Timmins Software Corporation d/b/a Mitrend v. EMC Corporation d/b/a Dell EMC et al. (D. Mass. 19-cv-12053).

Judge Talwani denied Dell EMC’s motion to dismiss Mitrend’s claims for alteration or removal of copyright management information (CMI), unjust enrichment, unfair competition under the Lanham Act and violation of c. 93A.  Mitrend developed a set of tools for analyzing IT and data management systems that included collection software and analysis software.  Mitrend’s complaint asserts that it developed these tools independently from EMC and that all such software it provided to EMC contained or pointed to copyright protection notices identifying Mitrend as the owner.  Mitrend’s relationship with EMC deteriorated upon EMC’s acquisition by Dell, and Mitrend says that Dell EMC pressured Mitrend into extending the software license through unequal bargaining power and baseless accusations of breach of contract, and then utilized that extended access time to build a competing product known as “Live Optics.”  Mitrend asserts that the Live Optics software includes large portions copied from the Mitrend tools, with Mitrend’s copyright notices removed. 
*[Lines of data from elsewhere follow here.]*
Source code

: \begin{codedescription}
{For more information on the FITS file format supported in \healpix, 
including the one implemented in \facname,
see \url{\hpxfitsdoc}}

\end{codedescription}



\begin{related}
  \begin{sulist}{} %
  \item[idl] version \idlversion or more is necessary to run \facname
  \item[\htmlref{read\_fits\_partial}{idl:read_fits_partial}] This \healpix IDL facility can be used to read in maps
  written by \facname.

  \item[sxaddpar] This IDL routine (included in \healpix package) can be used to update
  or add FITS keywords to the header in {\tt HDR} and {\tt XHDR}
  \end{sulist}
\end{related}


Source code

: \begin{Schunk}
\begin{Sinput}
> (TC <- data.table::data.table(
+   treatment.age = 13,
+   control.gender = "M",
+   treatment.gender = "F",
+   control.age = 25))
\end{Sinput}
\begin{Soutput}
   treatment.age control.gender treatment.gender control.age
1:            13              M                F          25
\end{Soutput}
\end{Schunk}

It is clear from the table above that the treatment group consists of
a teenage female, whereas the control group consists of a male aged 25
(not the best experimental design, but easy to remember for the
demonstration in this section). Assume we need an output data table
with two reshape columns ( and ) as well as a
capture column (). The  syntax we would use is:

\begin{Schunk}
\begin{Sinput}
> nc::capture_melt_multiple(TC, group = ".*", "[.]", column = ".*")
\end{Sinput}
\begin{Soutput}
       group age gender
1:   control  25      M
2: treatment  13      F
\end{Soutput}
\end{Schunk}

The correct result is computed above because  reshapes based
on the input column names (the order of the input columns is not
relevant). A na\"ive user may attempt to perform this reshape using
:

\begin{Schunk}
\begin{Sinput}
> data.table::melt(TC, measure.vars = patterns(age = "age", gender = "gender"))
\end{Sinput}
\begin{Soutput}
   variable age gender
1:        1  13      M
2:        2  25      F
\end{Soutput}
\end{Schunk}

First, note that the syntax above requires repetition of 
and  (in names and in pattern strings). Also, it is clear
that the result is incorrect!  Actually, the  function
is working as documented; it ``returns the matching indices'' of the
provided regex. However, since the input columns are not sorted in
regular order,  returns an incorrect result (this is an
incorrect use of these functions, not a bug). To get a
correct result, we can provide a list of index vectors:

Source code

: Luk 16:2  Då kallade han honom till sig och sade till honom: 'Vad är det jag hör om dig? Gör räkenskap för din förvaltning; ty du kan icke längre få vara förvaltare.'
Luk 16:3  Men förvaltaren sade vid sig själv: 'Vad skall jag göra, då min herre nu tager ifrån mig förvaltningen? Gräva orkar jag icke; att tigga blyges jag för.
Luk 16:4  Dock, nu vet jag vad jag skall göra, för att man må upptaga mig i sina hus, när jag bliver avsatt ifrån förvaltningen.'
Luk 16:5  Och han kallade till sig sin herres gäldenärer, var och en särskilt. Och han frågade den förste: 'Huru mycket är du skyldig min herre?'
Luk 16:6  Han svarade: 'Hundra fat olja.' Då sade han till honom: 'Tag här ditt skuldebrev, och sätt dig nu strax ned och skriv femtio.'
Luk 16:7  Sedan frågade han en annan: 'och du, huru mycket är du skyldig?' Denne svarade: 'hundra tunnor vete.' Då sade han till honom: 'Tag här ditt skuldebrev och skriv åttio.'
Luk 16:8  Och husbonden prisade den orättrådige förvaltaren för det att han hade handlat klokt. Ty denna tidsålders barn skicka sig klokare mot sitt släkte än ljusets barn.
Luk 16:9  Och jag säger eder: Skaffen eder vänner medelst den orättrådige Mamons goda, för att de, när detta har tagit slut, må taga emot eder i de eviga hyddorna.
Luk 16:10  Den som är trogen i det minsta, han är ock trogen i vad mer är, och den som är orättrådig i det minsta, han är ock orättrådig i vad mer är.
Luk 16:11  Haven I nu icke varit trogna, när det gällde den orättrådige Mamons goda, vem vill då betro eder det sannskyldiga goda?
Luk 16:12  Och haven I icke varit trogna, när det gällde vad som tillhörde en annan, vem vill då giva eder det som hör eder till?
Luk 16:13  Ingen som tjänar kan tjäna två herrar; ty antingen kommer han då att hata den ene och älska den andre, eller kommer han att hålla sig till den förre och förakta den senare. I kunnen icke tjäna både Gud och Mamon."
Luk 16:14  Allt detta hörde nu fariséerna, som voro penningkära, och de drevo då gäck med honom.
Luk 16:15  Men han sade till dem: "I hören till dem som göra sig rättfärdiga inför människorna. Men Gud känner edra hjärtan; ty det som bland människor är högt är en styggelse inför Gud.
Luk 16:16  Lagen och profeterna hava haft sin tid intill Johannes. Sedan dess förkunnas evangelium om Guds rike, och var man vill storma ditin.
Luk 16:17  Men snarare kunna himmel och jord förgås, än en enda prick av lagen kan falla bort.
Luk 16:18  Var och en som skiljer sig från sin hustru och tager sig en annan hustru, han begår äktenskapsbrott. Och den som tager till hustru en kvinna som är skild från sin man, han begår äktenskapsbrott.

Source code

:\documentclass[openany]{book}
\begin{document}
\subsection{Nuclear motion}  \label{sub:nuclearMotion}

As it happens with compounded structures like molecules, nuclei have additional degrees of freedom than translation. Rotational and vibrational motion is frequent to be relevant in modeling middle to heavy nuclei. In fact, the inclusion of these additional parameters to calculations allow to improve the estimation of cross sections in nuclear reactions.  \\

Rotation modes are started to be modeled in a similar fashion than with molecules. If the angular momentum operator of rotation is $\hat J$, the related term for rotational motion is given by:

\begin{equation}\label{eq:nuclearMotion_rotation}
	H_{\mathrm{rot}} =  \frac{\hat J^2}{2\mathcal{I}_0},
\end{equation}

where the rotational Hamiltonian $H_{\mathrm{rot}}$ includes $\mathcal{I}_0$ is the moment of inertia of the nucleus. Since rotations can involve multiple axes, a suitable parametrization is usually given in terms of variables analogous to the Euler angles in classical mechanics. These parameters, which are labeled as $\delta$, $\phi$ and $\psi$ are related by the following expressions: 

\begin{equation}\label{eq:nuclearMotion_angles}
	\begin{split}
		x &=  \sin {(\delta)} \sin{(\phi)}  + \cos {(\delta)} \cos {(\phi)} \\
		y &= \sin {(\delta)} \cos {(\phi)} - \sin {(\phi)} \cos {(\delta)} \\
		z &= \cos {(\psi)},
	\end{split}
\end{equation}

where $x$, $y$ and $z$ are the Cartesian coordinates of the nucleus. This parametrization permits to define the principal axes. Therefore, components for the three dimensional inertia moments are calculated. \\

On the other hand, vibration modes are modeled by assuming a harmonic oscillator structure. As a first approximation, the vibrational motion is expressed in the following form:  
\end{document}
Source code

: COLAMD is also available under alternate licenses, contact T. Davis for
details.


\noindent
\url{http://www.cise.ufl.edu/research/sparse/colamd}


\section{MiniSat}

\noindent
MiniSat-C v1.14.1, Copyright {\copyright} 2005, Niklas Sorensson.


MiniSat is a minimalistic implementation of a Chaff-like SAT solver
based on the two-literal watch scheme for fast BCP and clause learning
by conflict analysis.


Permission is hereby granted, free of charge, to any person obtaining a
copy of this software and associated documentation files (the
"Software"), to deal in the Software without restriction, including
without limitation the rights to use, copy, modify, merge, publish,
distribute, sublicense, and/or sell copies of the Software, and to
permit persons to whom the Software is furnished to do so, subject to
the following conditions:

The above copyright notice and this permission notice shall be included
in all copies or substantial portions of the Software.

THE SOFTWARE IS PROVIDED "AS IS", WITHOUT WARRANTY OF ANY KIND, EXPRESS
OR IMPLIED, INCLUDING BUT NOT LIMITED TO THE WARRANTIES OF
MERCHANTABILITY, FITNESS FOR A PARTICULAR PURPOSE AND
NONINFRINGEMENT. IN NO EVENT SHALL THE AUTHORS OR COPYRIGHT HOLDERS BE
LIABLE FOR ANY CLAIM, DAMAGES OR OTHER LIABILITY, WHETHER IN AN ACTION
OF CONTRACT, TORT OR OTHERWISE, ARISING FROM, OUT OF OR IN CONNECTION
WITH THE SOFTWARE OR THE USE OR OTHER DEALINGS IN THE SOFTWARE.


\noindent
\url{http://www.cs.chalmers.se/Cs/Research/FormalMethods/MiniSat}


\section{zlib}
Judge Tawlani utilized the Twombly standard, under which a complaint must state a claim, including specific factual allegations of the claim, that is “plausible on its face.”  She rejected Dell EMC’s assertion that the unjust enrichment, unfair competition under the Lanham Act and violation of c. 93A claims were preempted by or duplicative of the copyright infringement claim.  She found that the unfair competition claim relied on allegations beyond those of the copyright infringement claim, including statements made by Dell EMC about ownership of the Live Optics software and that Live Optics was not new, but was merely the prior (Mitrend-owned) product in rebranded form. These additional elements meant that the unfair competition claim went beyond the mere unauthorized use of a copyrighted work and were directed specifically to the source of the software, and thus this claim was not preempted.  Similarly, the 93A claim required proof of elements that are not required by the copyright claim, specifically in this case an allegation of unfairly pressuring Mitrend to accept an unreasonable extension of the software license to permit Dell EMC to copy the software into its own product.  This unfair pressure is what forms the basis of the 93A claim, and it therefore survives the preemption challenge.  The unjust enrichment claim, which relies on the same elements as the other two claims, survives for the same reasons.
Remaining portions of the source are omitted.